Strange thoughts come to us in life, and I had one of those moments this last week. I was standing in my bedroom, looking at a picture of my late husband that hangs on the wall. It’s a picture our oldest son took of him, and it’s very good. It represents him as the pastor of the Arabic churches he planted in Tennessee. It captures the face of the man I’d loved for twenty-five years. It’s the way I now remember him the most.
Then I glanced over at my dresser. Hanging there is a small silver frame with another picture — same man, but twenty-five years earlier, when he was pastor of another Arabic church in another state. Seems like another time altogether.

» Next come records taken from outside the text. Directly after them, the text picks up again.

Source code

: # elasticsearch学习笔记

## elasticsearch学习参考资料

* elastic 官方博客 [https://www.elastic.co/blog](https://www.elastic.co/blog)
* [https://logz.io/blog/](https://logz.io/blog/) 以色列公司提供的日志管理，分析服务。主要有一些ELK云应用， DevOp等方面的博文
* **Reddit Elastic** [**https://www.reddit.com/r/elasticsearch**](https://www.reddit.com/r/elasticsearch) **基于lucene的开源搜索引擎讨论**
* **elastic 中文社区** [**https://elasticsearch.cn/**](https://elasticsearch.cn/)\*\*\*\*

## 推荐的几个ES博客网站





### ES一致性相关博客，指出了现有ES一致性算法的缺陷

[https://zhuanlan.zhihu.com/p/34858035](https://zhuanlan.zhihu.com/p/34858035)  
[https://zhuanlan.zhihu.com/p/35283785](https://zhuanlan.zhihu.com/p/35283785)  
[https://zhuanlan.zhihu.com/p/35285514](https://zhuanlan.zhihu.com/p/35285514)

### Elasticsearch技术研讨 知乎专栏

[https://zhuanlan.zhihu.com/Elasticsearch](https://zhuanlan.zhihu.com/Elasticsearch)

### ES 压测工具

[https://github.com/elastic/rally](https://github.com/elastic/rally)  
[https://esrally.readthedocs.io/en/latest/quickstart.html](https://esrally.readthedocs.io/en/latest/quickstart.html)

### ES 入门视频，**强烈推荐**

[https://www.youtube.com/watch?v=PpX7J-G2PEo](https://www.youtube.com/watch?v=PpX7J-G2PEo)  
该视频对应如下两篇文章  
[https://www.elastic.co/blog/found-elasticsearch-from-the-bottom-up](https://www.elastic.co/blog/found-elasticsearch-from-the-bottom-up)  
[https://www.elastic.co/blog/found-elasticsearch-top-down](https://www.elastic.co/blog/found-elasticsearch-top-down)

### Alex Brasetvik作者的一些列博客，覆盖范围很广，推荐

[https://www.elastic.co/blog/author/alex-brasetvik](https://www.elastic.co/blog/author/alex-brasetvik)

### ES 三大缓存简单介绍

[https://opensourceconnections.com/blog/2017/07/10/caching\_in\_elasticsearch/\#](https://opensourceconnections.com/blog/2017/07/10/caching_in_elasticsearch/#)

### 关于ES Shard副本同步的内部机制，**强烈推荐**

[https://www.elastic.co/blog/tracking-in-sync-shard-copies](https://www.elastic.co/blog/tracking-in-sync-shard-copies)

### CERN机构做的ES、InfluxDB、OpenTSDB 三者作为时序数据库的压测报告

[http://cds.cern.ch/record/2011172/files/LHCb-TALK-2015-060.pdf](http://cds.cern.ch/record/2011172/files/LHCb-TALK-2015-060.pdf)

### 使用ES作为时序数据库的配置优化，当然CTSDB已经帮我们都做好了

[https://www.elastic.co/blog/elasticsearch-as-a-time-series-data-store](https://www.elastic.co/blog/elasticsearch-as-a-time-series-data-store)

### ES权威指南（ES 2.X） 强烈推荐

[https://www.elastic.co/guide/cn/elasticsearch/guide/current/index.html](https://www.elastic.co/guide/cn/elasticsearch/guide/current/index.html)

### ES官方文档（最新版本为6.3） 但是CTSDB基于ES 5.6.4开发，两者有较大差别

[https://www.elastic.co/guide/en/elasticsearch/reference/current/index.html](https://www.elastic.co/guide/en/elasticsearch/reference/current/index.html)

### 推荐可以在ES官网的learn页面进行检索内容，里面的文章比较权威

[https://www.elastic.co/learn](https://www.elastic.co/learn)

Then the thought came to me.
These are the faces of the man I married and the man I buried.
It didn’t come to me in waves of tears or remorse, but in a thoughtful way. Wow, I’m looking at a lifetime with him in two simple pictures. One represents the dark-haired, brown-eyed, exotic Egyptian man, who was full of energy and adventure and on-fire for the Lord. The other represents the American-Egyptian, father of my children, wise man of God, who allowed me to experience the world by his side.
I loved both sides of the same man, and everything in between.
So, as I reflect on the life displayed in those pictures, I ask myself: “What does my face reflect to others?” Is it a life that displays selfish ambition, self-centeredness, anger and greed, or is it a life that reflects God’s hand on me, love, joy, peace or wisdom?
Pictures are glimpses into our souls. I was reminded of that while looking at my husband, caught in a moment of time, yet reflecting years of life and experience.
What does your picture share about your soul? Even though the face may show age with time; when Jesus is in the heart, the peace overshadows any earthly flaws. What will others see in your pictures after you’re gone? What do you see today in the daily picture reflected in the mirror?
Let Jesus be captured in every shot taken. It’s not too late to change your picture.